I am procedurally generating a tubular structure. The radius/shape varies over the length of the tubular structure. For my purposes I need accurate physics on that shape. As the tube is constructed by connecting ring A of vertices with ring B of vertices with ring C of vertices etc, etc, I want to know what would be better performance-wise. Should I make the entire tubular structure one mesh for colliders or should I break each ring-to-ring segment into a separate child collider mesh of the parent visible geometry?
Essentially, is it better to have one large multi-segment tubular mesh collider or should I break each segment of the tubular structure into a different mesh collider.

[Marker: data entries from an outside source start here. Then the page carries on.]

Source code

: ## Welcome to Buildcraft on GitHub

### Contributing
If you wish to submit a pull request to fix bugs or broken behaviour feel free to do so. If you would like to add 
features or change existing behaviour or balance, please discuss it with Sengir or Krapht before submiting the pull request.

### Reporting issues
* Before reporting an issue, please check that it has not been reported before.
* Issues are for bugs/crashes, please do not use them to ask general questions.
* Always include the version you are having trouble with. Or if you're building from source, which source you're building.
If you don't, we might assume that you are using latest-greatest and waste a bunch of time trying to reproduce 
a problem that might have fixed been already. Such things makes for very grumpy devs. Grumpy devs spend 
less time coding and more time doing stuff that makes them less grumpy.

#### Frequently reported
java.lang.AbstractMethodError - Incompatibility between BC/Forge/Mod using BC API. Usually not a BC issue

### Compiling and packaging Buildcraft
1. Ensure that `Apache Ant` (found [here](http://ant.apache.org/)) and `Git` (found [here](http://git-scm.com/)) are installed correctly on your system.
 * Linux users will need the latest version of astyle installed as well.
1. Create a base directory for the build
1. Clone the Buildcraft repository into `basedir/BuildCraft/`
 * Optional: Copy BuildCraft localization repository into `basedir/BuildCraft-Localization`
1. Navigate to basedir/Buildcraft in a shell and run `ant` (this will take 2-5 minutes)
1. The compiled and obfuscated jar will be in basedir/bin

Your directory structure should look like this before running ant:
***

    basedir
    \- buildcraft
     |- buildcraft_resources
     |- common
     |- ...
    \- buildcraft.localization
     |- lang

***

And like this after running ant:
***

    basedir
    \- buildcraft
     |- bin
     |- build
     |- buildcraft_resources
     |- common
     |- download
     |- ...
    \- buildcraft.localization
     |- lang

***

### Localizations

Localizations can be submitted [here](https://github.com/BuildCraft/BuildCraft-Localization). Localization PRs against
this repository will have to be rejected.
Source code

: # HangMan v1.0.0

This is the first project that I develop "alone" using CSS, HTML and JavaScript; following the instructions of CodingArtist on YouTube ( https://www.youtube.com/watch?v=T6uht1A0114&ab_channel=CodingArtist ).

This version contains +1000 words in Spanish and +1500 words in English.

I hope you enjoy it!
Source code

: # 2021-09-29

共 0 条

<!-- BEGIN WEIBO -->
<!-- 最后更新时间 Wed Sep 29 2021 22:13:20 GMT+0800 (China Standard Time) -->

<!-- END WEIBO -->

I know that mesh colliders are more expensive. If there were a good way to do this with just spheres I would do that, but I really need as close to precise result as I can get for this application.
I’m sure you’ve solved this, and I’m not sure how this would scale to your project, but if performance is a concern, this is what I would do.
Create an invisible mesh that copies just the vertices closest to whatever object will be colliding with the tube. I can’t imagine this would be too hard, provided that the distance between rings is known and each ring has the same number of vertices. This will give you accurate collisions, but only worry about relevant vertices
Personally I think that you must split in objects of avarage size. I don’t know how unity3d engine works. But exists many types of otimizations used by physic engines to exclude a object from collision test that didn’t apply for large or concave objects.
For example, you can have a AABB (Bounding volume - Wikipedia) for each game object and put into a octree (Octree - Wikipedia), only objects in the same octree node that collide your AABB you must check for mesh colision. For a large mesh, the AABB will always have contact and you must always check for mesh collision.
But in the end, it is better make what is easy for you and test for perfomance.